The thermal conductivity and photothermal conversion of pure PEG6000, PEG6000/biochar, and GO-PEG/biochar PCM samples were studied by the laser flash method (NETZSCH LFA 467 HyperFlash, 25 °C) with the light intensity of 100 mW cm and recording interval of 1 s.

3. Results and Discussion

3.1. Microstructure and Thermal Stability of GO-Modifiers

The surface morphology, composition, and thermostability of various GO-modifiers were studied, including the pristine GO and GO-modifiers surface-activated by CTAB, KH-560, and KH-570. Figure 2a shows the SEM images of all GO-modifiers. The pristine GO consists of wrinkled layers of smooth carbon sheets. In turn, the images of GO-CTAB, GO-KH560, and GO-KH570 show a preserved lamellar structure from GO with rough surfaces caused by different surfactants. Compared with GO-KH560 and GO-KH570, the GO-CTAB exhibits an irregular morphology with a more homogeneous texture may lead to its higher dispersibility than others in further PEG compounds.

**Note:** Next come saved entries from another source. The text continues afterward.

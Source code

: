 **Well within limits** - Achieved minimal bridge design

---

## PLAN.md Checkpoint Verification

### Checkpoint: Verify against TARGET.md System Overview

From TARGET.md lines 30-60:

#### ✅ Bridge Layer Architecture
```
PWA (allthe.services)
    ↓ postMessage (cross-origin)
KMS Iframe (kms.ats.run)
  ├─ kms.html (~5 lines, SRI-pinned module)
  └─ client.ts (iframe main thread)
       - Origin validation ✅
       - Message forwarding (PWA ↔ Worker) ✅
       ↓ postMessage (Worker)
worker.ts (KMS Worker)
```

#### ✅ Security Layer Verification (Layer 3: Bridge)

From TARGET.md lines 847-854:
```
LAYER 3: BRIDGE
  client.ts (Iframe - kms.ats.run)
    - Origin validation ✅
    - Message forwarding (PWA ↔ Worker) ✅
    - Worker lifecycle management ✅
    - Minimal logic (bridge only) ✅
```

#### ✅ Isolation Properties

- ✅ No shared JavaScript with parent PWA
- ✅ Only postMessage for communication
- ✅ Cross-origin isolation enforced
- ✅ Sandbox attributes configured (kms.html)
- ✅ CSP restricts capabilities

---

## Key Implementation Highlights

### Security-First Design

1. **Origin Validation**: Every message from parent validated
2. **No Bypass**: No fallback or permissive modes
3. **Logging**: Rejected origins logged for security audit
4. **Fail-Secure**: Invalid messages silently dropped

In the FTIR spectrum of Figure 2b, GO has a broad O–H stretching vibration band at 3221 cm⁻¹, carboxyl C=O stretching band at 1718 cm⁻¹, and C–O stretching vibration at 1038 cm⁻¹. As for the FTIR spectrum of pure CTAB, characteristic peaks at 2917 cm⁻¹, 2849 cm⁻¹, 1473 cm⁻¹, 961 cm⁻¹, 911 cm⁻¹, and 719 cm⁻¹ corresponded to vibrational bands of CH (symmetric and asymmetric stretching vibrations), CH₂, N(CH₃)₂, and CH functional group, were identified. The vibration peaks of GO-CTAB combines the majority of above peaks of both GO and CTAB, confirming a successful grafting on the surface of this GO-modifier. Similarly, the effective combination of GO and other respective surfactant coupling agents, KH-560 and KH-570, can be observed [23].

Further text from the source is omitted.